A High Court judge has thrown out a legal challenge aimed at blocking a £60m West Wales holiday village scheme.
Mr Justice Jack’s verdict on the 500-acre Bluestone development at Narbeth, Pembrokeshire, followed a three-day hearing at Swansea Crown Court last month.
The scheme, by Bluestone Holdings and Alfred McAlpine Construction, comprises 340 two and three-bedroom timber lodges imported from Estonia.
The holiday village accommodates leisure, retail and catering facilities, a 26,000 sq ft sports club and a sewage treatment works.
It will be the national park’s third largest settlement after Tenby and Saundersfoot, and potentially the largest greenfield development permitted in any of the 12 national parks in England and Wales since their designation in the 1950s.
The Council for National Parks (CNP) had attempted to block the ambitious west Wales scheme last year, which partly fell within a coastal national park.
The CNP said members of the Pembrokeshire Coast National Park Authority backed it against the advice of their officers.

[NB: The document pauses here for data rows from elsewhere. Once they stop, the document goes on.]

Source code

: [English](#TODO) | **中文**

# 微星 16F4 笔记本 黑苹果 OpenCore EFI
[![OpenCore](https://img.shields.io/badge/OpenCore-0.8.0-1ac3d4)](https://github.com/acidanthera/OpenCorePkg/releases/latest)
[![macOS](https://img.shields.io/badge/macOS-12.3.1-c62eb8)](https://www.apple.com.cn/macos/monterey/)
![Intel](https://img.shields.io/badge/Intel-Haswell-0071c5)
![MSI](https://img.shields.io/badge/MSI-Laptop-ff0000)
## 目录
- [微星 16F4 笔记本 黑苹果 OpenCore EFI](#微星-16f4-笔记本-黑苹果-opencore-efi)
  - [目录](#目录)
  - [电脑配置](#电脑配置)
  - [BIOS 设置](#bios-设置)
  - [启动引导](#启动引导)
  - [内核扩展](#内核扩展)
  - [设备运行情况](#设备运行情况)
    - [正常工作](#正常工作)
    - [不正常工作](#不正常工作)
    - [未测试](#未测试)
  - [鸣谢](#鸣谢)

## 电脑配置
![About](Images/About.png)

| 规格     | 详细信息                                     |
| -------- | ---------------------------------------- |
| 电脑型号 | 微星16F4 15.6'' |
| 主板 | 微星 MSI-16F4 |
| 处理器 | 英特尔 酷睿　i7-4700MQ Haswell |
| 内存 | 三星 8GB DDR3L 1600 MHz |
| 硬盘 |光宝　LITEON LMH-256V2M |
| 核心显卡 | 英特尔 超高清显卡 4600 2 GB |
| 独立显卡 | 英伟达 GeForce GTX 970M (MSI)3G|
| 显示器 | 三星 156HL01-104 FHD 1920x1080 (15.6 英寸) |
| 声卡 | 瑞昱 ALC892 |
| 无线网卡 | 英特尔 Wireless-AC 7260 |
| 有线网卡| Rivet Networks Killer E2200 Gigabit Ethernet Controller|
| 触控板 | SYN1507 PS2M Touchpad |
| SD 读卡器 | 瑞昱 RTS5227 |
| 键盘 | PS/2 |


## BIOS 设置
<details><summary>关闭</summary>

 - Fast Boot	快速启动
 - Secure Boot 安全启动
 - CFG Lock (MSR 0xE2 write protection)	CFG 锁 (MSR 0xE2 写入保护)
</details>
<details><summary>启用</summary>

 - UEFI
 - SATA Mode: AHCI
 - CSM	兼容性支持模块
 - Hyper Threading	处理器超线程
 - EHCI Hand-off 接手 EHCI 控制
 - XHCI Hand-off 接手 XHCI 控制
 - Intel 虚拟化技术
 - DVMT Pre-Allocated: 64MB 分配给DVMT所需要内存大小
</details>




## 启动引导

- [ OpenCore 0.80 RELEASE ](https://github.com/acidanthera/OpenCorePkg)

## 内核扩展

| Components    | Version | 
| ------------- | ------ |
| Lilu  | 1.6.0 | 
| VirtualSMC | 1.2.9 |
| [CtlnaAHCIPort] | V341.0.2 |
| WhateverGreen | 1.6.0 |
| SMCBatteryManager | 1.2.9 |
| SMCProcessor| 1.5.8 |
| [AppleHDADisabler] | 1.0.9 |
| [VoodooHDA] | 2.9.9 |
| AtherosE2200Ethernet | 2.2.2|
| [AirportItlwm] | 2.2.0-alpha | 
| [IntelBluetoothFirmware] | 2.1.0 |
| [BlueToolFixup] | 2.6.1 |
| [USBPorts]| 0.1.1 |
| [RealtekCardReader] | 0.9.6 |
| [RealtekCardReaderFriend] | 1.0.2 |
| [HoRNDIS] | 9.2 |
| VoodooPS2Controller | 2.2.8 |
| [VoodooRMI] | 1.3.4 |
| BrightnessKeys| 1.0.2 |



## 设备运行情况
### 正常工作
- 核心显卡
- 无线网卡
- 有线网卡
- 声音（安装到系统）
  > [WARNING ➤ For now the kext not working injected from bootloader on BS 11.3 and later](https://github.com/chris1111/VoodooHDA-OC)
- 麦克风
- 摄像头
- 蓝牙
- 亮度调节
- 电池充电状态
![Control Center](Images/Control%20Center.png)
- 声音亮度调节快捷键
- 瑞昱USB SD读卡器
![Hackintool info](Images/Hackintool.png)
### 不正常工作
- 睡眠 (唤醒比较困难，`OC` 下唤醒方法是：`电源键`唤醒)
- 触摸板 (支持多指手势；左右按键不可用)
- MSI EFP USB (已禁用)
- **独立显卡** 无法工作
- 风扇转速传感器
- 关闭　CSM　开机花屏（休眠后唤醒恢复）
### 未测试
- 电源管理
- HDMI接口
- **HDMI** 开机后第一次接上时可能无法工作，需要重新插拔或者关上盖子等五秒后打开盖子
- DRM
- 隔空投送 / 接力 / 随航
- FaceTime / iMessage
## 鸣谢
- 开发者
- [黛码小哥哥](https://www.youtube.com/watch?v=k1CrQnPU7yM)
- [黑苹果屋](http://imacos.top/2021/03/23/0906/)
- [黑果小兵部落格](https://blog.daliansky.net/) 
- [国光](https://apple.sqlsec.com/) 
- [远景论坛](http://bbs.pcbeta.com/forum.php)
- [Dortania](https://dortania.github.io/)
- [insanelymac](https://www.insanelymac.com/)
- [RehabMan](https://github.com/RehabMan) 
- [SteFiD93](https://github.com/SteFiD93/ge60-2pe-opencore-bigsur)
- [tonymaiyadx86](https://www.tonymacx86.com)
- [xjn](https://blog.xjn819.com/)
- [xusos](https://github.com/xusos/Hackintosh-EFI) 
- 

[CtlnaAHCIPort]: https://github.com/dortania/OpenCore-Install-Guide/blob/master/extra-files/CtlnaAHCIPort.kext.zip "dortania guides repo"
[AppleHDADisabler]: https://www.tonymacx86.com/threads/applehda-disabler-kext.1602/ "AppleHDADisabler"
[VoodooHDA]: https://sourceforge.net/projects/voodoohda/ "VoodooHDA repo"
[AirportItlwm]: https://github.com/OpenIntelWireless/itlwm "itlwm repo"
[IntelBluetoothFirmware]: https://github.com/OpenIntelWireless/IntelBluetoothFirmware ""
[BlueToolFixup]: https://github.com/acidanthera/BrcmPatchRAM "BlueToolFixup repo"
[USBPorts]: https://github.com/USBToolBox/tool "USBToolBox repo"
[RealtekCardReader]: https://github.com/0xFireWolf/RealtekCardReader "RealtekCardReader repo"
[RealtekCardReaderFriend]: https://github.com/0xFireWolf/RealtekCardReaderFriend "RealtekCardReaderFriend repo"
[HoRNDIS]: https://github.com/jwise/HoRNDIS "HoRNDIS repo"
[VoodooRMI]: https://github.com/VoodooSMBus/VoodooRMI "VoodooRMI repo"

The national parks watchdog claimed the planning process was biased and warned the project set a precedent which could jeopardise national parks across the UK.
William McNamara of Bluestone Holdings said he hoped the first phase of the scheme would be completed by the summer of 2006.
He said, “We have had consent on six occasions from two authorities, the Welsh Assembly has seen it and the Wales ombudsman has seen it.
“It was then challenged in the High Court for three days and that challenge has now been dismissed in a very explicit judgement.
“This is a great Christmas present. We are all delighted that common sense has prevailed.”
A spokeswoman for the CNP said it would consider going to the Court of Appeal.”